## Material for the task
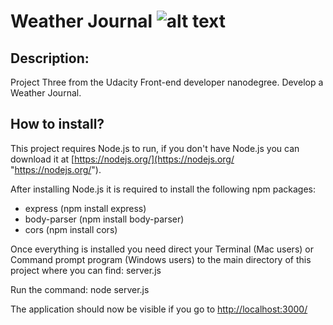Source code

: # Weather Journal ![alt text][logo]
[logo]: https://alexpwls.github.io/personal-blog-website/images/favicon/favicon-16x16.png "Purple dot"

## Description:

Project Three from the Udacity Front-end developer nanodegree. Develop a Weather Journal.

## How to install?

This project requires Node.js to run, if you don't have Node.js you can download it at [https://nodejs.org/](https://nodejs.org/ "https://nodejs.org/").

After installing Node.js it is required to install the following npm packages:

* express (npm install express)
* body-parser (npm install body-parser)
* cors (npm install cors)

Once everything is installed you need direct your Terminal (Mac users) or Command prompt program (Windows users) to the main directory of this project where you can find: server.js

Run the command: node server.js

The application should now be visible if you go to [http://localhost:3000/](http://localhost:3000/ "http://localhost:3000/")
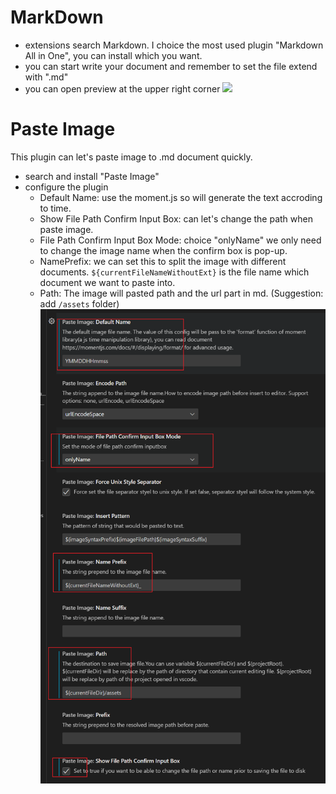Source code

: # MarkDown
* extensions search Markdown. I choice the most used plugin "Markdown All in One", you can install which you want.
* you can start write your document and remember to set the file extend with ".md"
* you can open preview at the upper right corner
![](./assets/markdownPreview.png)

# Paste Image
This plugin can let's paste image to .md document quickly.
+ search and install "Paste Image"
+ configure the plugin
  + Default Name: use the moment.js so will generate the text accroding to time.
  + Show File Path Confirm Input Box: can let's change the path when paste image.
  + File Path Confirm Input Box Mode: choice "onlyName" we only need to change the image name when the confirm box is pop-up.
  + NamePrefix: we can set this to split the image with different documents. `${currentFileNameWithoutExt}` is the file name which document we want to paste into.
  + Path: The image will pasted path and the url part in md. (Suggestion: add `/assets` folder)
![](assets/Plugin_PasteImageConfigure.png)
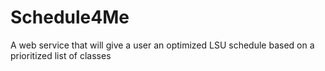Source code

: # Schedule4Me
A web service that will give a user an optimized LSU schedule based on a prioritized list of classes
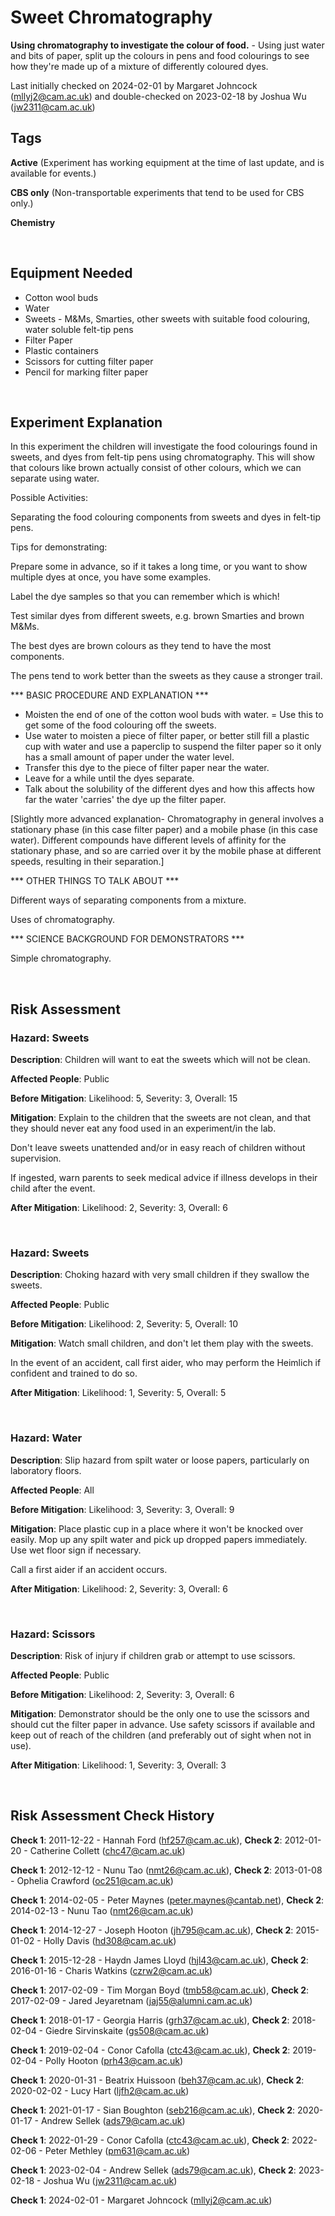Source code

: # Sweet Chromatography

**Using chromatography to investigate the colour of food.** - Using just water and bits of paper, split up the colours in pens and food colourings to see how they're made up of a mixture of differently coloured dyes.

Last initially checked on 2024-02-01 by Margaret Johncock (mllyj2@cam.ac.uk) and double-checked on 2023-02-18 by Joshua Wu (jw2311@cam.ac.uk)

## Tags
<!--- Start Tags (DO NOT REMOVE THIS COMMENT) --->

**Active** (Experiment has working equipment at the time of last update, and is available for events.)

**CBS only** (Non-transportable experiments that tend to be used for CBS only.)

**Chemistry**
<!--- End Tags (DO NOT REMOVE THIS COMMENT) --->

<br/>

## Equipment Needed 
- Cotton wool buds
- Water
- Sweets - M&Ms, Smarties, other sweets with suitable food colouring, water soluble felt-tip pens
- Filter Paper
- Plastic containers
- Scissors for cutting filter paper
- Pencil for marking filter paper

<br/>

## Experiment Explanation 

In this experiment the children will investigate the food colourings found in sweets, and dyes from felt-tip pens using chromatography. This will show that colours like brown actually consist of other colours, which we can separate using water.

Possible Activities:

Separating the food colouring components from sweets and dyes in felt-tip pens.

Tips for demonstrating:

Prepare some in advance, so if it takes a long time, or you want to show multiple dyes at once, you have some examples.

Label the dye samples so that you can remember which is which!

Test similar dyes from different sweets, e.g. brown Smarties and brown M&Ms.

The best dyes are brown colours as they tend to have the most components.

The pens tend to work better than the sweets as they cause a stronger trail.

*** BASIC PROCEDURE AND EXPLANATION ***

- Moisten the end of one of the cotton wool buds with water.
= Use this to get some of the food colouring off the sweets.
- Use water to moisten a piece of filter paper, or better still fill a plastic cup with water and use a paperclip to suspend the filter paper so it only has a small amount of paper under the water level.
- Transfer this dye to the piece of filter paper near the water.
- Leave for a while until the dyes separate.
- Talk about the solubility of the different dyes and how this affects how far the water 'carries' the dye up the filter paper. 

[Slightly more advanced explanation- Chromatography in general involves a stationary phase (in this case filter paper) and a mobile phase (in this case water). Different compounds have different levels of affinity for the stationary phase, and so are carried over it by the mobile phase at different speeds, resulting in their separation.]

*** OTHER THINGS TO TALK ABOUT ***

Different ways of separating components from a mixture.

Uses of chromatography.

*** SCIENCE BACKGROUND FOR DEMONSTRATORS ***

Simple chromatography. 

<br/>

## Risk Assessment

### **Hazard**: Sweets

**Description**: Children will want to eat the sweets which will not be clean.

**Affected People**: Public

**Before Mitigation**: Likelihood: 5, Severity: 3, Overall: 15

**Mitigation**: Explain to the children that the sweets are not clean, and that they should never eat any food used in an experiment/in the lab.

Don't leave sweets unattended and/or in easy reach of children without supervision.

If ingested, warn parents to seek medical advice if illness develops in their child after the event.

**After Mitigation**: Likelihood: 2, Severity: 3, Overall: 6

<br/>

### **Hazard**: Sweets

**Description**: Choking hazard with very small children if they swallow the sweets.

**Affected People**: Public

**Before Mitigation**: Likelihood: 2, Severity: 5, Overall: 10

**Mitigation**: Watch small children, and don't let them play with the sweets.

In the event of an accident, call first aider, who may perform the Heimlich if confident and trained to do so.

**After Mitigation**: Likelihood: 1, Severity: 5, Overall: 5

<br/>

### **Hazard**: Water

**Description**: Slip hazard from spilt water or loose papers, particularly on laboratory floors.

**Affected People**: All

**Before Mitigation**: Likelihood: 3, Severity: 3, Overall: 9

**Mitigation**: Place plastic cup in a place where it won't be knocked over easily. Mop up any spilt water and pick up dropped papers immediately. Use wet floor sign if necessary.

Call a first aider if an accident occurs.

**After Mitigation**: Likelihood: 2, Severity: 3, Overall: 6

<br/>

### **Hazard**: Scissors

**Description**: Risk of injury if children grab or attempt to use scissors.

**Affected People**: Public

**Before Mitigation**: Likelihood: 2, Severity: 3, Overall: 6

**Mitigation**: Demonstrator should be the only one to use the scissors and should cut the filter paper in advance. Use safety scissors if available and keep out of reach of the children (and preferably out of sight when not in use).

**After Mitigation**: Likelihood: 1, Severity: 3, Overall: 3

<br/>

## Risk Assessment Check History 

**Check 1**: 2011-12-22 - Hannah Ford (hf257@cam.ac.uk), **Check 2**: 2012-01-20 - Catherine Collett (chc47@cam.ac.uk)

**Check 1**: 2012-12-12 - Nunu Tao (nmt26@cam.ac.uk), **Check 2**: 2013-01-08 - Ophelia Crawford (oc251@cam.ac.uk)

**Check 1**: 2014-02-05 - Peter Maynes (peter.maynes@cantab.net), **Check 2**: 2014-02-13 - Nunu Tao (nmt26@cam.ac.uk)

**Check 1**: 2014-12-27 - Joseph Hooton (jh795@cam.ac.uk), **Check 2**: 2015-01-02 - Holly Davis (hd308@cam.ac.uk)

**Check 1**: 2015-12-28 - Haydn James Lloyd (hjl43@cam.ac.uk), **Check 2**: 2016-01-16 - Charis Watkins (czrw2@cam.ac.uk)

**Check 1**: 2017-02-09 - Tim Morgan Boyd (tmb58@cam.ac.uk), **Check 2**: 2017-02-09 - Jared Jeyaretnam (jaj55@alumni.cam.ac.uk)

**Check 1**: 2018-01-17 - Georgia Harris (grh37@cam.ac.uk), **Check 2**: 2018-02-04 - Giedre Sirvinskaite (gs508@cam.ac.uk)

**Check 1**: 2019-02-04 - Conor Cafolla (ctc43@cam.ac.uk), **Check 2**: 2019-02-04 - Polly Hooton (prh43@cam.ac.uk)

**Check 1**: 2020-01-31 - Beatrix Huissoon (beh37@cam.ac.uk), **Check 2**: 2020-02-02 - Lucy Hart (ljfh2@cam.ac.uk)

**Check 1**: 2021-01-17 - Sian Boughton (seb216@cam.ac.uk), **Check 2**: 2020-01-17 - Andrew Sellek (ads79@cam.ac.uk)

**Check 1**: 2022-01-29 - Conor Cafolla (ctc43@cam.ac.uk), **Check 2**: 2022-02-06 - Peter Methley (pm631@cam.ac.uk)

**Check 1**: 2023-02-04 - Andrew Sellek (ads79@cam.ac.uk), **Check 2**: 2023-02-18 - Joshua Wu (jw2311@cam.ac.uk)

**Check 1**: 2024-02-01 - Margaret Johncock (mllyj2@cam.ac.uk)
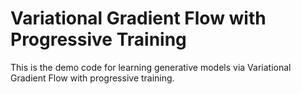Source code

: # Variational Gradient Flow with Progressive Training

This is the demo code for learning generative models via Variational Gradient Flow with progressive training.



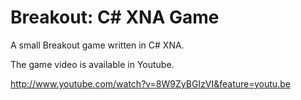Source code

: Breakout: C# XNA Game
=========================

A small Breakout game written in C# XNA.

The game video is available in Youtube.

http://www.youtube.com/watch?v=8W9ZyBGIzVI&feature=youtu.be
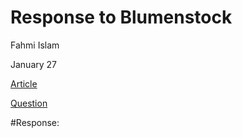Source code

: # Response to Blumenstock
Fahmi Islam 

January 27

[Article](https://www.nature.com/magazine-assets/d41586-018-06215-5/d41586-018-06215-5.pdf) 

[Question](https://github.com/wicked-problems/workshop/blob/master/blumenstock.md)

#Response:

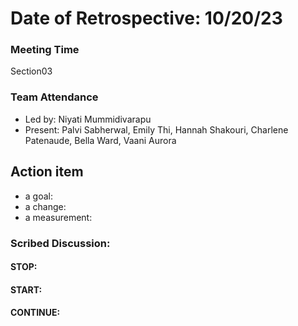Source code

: # Date of Retrospective: 10/20/23

### Meeting Time
Section03

### Team Attendance
* Led by: Niyati Mummidivarapu
* Present: Palvi Sabherwal, Emily Thi, Hannah Shakouri, Charlene Patenaude, Bella Ward, Vaani Aurora

## Action item
* a goal:
* a change:
* a measurement:


### Scribed Discussion:
#### STOP:

#### START:

#### CONTINUE:
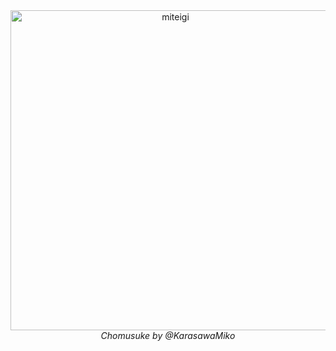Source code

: <div align="center">
  <img width="512" height="auto" alt="miteigi" src="https://github.com/user-attachments/assets/ac20fea2-4689-4113-86bb-c19fa655b745" />
  <h6 style="margin-top: 0;">
    Chomusuke by @KarasawaMiko
  </h6>
</div>
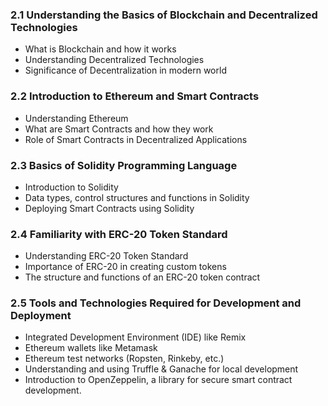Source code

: ### 2.1 Understanding the Basics of Blockchain and Decentralized Technologies
- What is Blockchain and how it works
- Understanding Decentralized Technologies
- Significance of Decentralization in modern world

### 2.2 Introduction to Ethereum and Smart Contracts
- Understanding Ethereum
- What are Smart Contracts and how they work
- Role of Smart Contracts in Decentralized Applications

### 2.3 Basics of Solidity Programming Language
- Introduction to Solidity
- Data types, control structures and functions in Solidity
- Deploying Smart Contracts using Solidity

### 2.4 Familiarity with ERC-20 Token Standard
- Understanding ERC-20 Token Standard
- Importance of ERC-20 in creating custom tokens
- The structure and functions of an ERC-20 token contract

### 2.5 Tools and Technologies Required for Development and Deployment
- Integrated Development Environment (IDE) like Remix
- Ethereum wallets like Metamask
- Ethereum test networks (Ropsten, Rinkeby, etc.)
- Understanding and using Truffle & Ganache for local development
- Introduction to OpenZeppelin, a library for secure smart contract development.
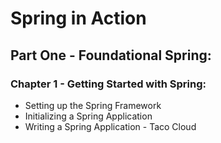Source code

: # Spring in Action
## Part One - Foundational Spring:
### Chapter 1 - Getting Started with Spring:
   - Setting up the Spring Framework
   - Initializing a Spring Application
   - Writing a Spring Application - Taco Cloud
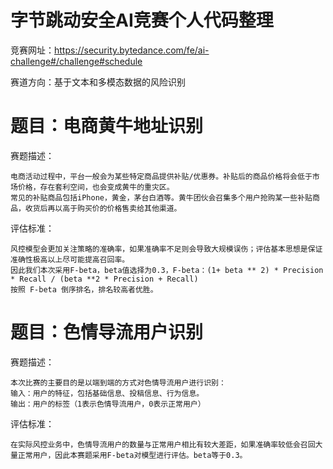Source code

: # 字节跳动安全AI竞赛个人代码整理
竞赛网址：https://security.bytedance.com/fe/ai-challenge#/challenge#schedule

赛道方向：基于文本和多模态数据的风险识别

# 题目：电商黄牛地址识别
赛题描述：

    电商活动过程中，平台一般会为某些特定商品提供补贴/优惠券。补贴后的商品价格将会低于市场价格，存在套利空间，也会变成黄牛的重灾区。
    常见的补贴商品包括iPhone，黄金，茅台白酒等。黄牛团伙会召集多个用户抢购某一些补贴商品，收货后再以高于购买价的价格售卖给其他渠道。

评估标准：

    风控模型会更加关注策略的准确率，如果准确率不足则会导致大规模误伤；评估基本思想是保证准确性极高以上尽可能提高召回率。
    因此我们本次采用F-beta，beta值选择为0.3，F-beta：(1+ beta ** 2) * Precision * Recall / (beta **2 * Precision + Recall)  
    按照 F-beta 倒序排名，排名较高者优胜。
    
# 题目：色情导流用户识别
赛题描述：

    本次比赛的主要目的是以端到端的方式对色情导流用户进行识别：
    输入：用户的特征，包括基础信息、投稿信息、行为信息。
    输出：用户的标签（1表示色情导流用户，0表示正常用户）

评估标准：

    在实际风控业务中，色情导流用户的数量与正常用户相比有较大差距，如果准确率较低会召回大量正常用户，因此本赛题采用F-beta对模型进行评估。beta等于0.3。

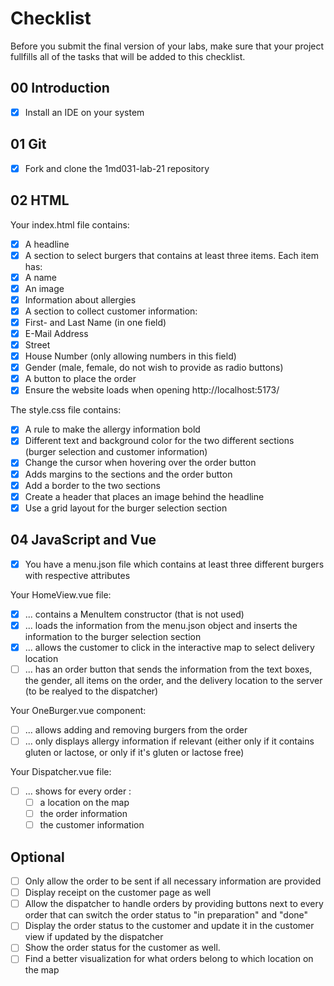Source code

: # Checklist

Before you submit the final version of your labs, make sure that your project fullfills all of the tasks that will be added to this checklist.

## 00 Introduction

- [x] Install an IDE on your system

## 01 Git

- [x] Fork and clone the 1md031-lab-21 repository

## 02 HTML

Your index.html file contains:
- [x] A headline
- [x] A section to select burgers that contains at least three items. Each item has:
- [x] A name
- [x] An image
- [x] Information about allergies
- [x] A section to collect customer information:
- [x] First- and Last Name (in one field)
- [x] E-Mail Address
- [x] Street
- [x] House Number (only allowing numbers in this field)
- [x] Gender (male, female, do not wish to provide as radio buttons)
- [x] A button to place the order
- [x] Ensure the website loads when opening http://localhost:5173/

The style.css file contains:
- [x] A rule to make the allergy information bold
- [x] Different text and background color for the two different sections (burger selection and customer information)
- [x] Change the cursor when hovering over the order button
- [x] Adds margins to the sections and the order button
- [x] Add a border to the two sections
- [x] Create a header that places an image behind the headline
- [x] Use a grid layout for the burger selection section

## 04 JavaScript and Vue

- [x] You have a menu.json file which contains at least three different burgers with respective attributes

Your HomeView.vue file:
- [x] ... contains a MenuItem constructor (that is not used)
- [x] ... loads the information from the menu.json object and inserts the information to the burger selection section
- [x] ... allows the customer to click in the interactive map to select delivery location
- [ ] ... has an order button that sends the information from the text boxes, the gender, all items on the order, and the delivery location to the server (to be realyed to the dispatcher)

Your OneBurger.vue component:
- [ ] ... allows adding and removing burgers from the order
- [ ] ... only displays allergy information if relevant (either only if it contains gluten or lactose, or only if it's gluten or lactose free)

Your Dispatcher.vue file:
- [ ] ... shows for every order :
    - [ ] a location on the map
    - [ ] the order information
    - [ ] the customer information

## Optional
- [ ] Only allow the order to be sent if all necessary information are provided
- [ ] Display receipt on the customer page as well
- [ ] Allow the dispatcher to handle orders by providing buttons next to every order that can switch the order status to "in preparation" and "done"
- [ ] Display the order status to the customer and update it in the customer view if updated by the dispatcher
- [ ] Show the order status for the customer as well.
- [ ] Find a better visualization for what orders belong to which location on the map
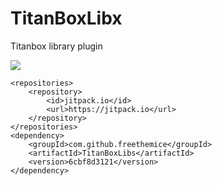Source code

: 
# TitanBoxLibx
Titanbox library plugin

[![](https://jitpack.io/v/freethemice/TitanBoxLibs.svg)](https://jitpack.io/#freethemice/TitanBoxLibs)


	<repositories>
		<repository>
		    <id>jitpack.io</id>
		    <url>https://jitpack.io</url>
		</repository>
	</repositories>
	<dependency>
	    <groupId>com.github.freethemice</groupId>
	    <artifactId>TitanBoxLibs</artifactId>
	    <version>6cbf8d3121</version>
	</dependency>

## Work to complete
Give back precisely the lines above that start at the line containing "configure the plugin" and end at the line containing "when paste image.", inclusive. No other lines belong in the output.

## Exercise response
+ configure the plugin
  + Default Name: use the moment.js so will generate the text accroding to time.
  + Show File Path Confirm Input Box: can let's change the path when paste image.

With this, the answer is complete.